This task calls for copying every line of the records that includes the word "linee".

Available records
====
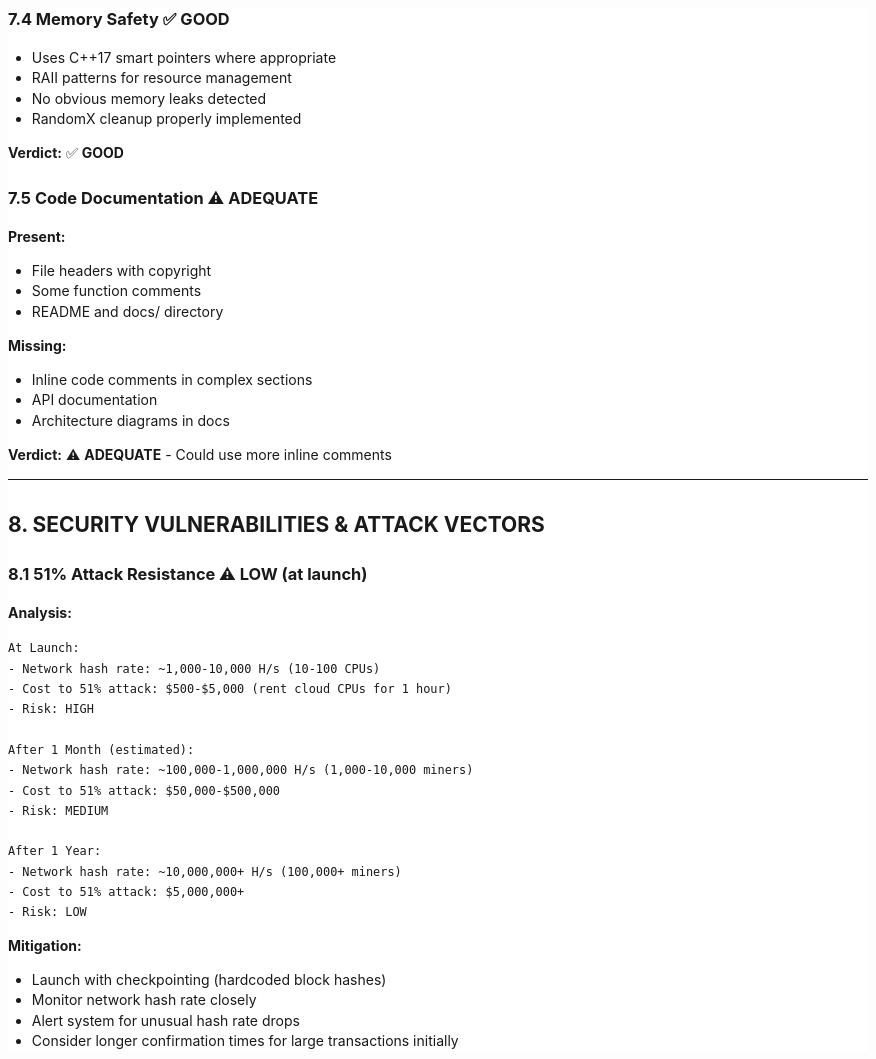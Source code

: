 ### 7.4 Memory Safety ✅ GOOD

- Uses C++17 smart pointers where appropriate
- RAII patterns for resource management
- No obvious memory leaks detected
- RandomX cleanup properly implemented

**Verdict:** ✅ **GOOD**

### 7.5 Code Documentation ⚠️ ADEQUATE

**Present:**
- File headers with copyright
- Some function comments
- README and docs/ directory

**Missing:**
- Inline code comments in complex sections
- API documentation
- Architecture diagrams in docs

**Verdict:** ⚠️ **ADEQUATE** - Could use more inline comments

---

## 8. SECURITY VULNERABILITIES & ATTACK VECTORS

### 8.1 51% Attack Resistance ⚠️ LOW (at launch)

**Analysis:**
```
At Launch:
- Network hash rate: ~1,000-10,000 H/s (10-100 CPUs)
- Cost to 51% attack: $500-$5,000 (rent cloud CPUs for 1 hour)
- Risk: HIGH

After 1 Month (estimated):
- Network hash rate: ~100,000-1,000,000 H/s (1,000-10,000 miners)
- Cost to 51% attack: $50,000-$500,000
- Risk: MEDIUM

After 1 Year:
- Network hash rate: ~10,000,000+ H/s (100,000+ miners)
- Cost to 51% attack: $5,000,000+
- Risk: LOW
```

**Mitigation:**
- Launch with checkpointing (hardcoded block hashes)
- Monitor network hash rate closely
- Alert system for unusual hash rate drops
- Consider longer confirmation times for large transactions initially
====
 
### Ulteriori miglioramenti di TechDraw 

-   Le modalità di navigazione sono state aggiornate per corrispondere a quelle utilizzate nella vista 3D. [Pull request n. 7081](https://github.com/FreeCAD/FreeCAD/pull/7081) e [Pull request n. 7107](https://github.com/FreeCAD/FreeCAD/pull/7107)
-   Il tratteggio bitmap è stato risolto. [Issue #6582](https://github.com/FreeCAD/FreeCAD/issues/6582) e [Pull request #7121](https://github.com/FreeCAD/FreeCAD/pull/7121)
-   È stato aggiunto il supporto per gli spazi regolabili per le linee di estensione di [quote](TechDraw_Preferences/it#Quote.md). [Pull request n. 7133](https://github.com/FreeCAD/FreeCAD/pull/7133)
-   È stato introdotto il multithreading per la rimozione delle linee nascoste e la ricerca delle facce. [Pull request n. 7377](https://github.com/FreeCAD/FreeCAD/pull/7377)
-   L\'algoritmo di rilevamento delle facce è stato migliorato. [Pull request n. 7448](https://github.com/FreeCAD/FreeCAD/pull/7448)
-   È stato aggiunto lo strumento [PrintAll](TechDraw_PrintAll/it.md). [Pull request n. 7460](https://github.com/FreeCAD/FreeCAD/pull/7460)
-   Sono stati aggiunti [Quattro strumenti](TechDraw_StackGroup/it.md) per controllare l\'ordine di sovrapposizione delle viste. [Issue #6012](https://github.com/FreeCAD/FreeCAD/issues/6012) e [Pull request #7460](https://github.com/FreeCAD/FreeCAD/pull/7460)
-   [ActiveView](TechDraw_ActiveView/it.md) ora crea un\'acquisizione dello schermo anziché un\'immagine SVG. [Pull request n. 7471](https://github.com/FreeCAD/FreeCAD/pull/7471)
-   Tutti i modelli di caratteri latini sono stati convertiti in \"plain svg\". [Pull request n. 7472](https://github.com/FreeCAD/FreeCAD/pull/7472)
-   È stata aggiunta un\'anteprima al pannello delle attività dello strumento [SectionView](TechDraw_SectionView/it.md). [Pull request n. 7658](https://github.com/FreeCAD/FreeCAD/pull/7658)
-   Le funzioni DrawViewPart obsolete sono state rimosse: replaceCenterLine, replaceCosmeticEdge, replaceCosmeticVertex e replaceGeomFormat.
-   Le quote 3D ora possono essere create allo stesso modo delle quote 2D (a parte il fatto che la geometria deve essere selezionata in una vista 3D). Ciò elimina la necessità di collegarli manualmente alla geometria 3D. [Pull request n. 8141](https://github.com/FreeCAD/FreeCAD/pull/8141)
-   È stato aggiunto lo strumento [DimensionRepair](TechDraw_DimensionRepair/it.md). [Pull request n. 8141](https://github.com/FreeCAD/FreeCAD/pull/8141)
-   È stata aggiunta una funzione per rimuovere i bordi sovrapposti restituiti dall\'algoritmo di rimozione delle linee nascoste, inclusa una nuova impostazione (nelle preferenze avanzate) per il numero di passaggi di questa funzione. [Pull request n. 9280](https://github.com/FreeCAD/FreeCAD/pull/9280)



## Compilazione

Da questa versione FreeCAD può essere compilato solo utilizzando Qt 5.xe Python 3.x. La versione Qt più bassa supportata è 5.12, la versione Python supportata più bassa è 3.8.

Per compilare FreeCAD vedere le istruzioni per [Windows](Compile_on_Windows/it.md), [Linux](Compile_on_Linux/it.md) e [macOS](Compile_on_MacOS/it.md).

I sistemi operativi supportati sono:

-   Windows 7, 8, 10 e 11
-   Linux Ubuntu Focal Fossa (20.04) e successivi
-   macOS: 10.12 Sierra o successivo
====
The answer
-   È stato aggiunto il supporto per gli spazi regolabili per le linee di estensione di [quote](TechDraw_Preferences/it#Quote.md). [Pull request n. 7133](https://github.com/FreeCAD/FreeCAD/pull/7133)
-   È stato introdotto il multithreading per la rimozione delle linee nascoste e la ricerca delle facce. [Pull request n. 7377](https://github.com/FreeCAD/FreeCAD/pull/7377)
-   È stata aggiunta una funzione per rimuovere i bordi sovrapposti restituiti dall\'algoritmo di rimozione delle linee nascoste, inclusa una nuova impostazione (nelle preferenze avanzate) per il numero di passaggi di questa funzione. [Pull request n. 9280](https://github.com/FreeCAD/FreeCAD/pull/9280)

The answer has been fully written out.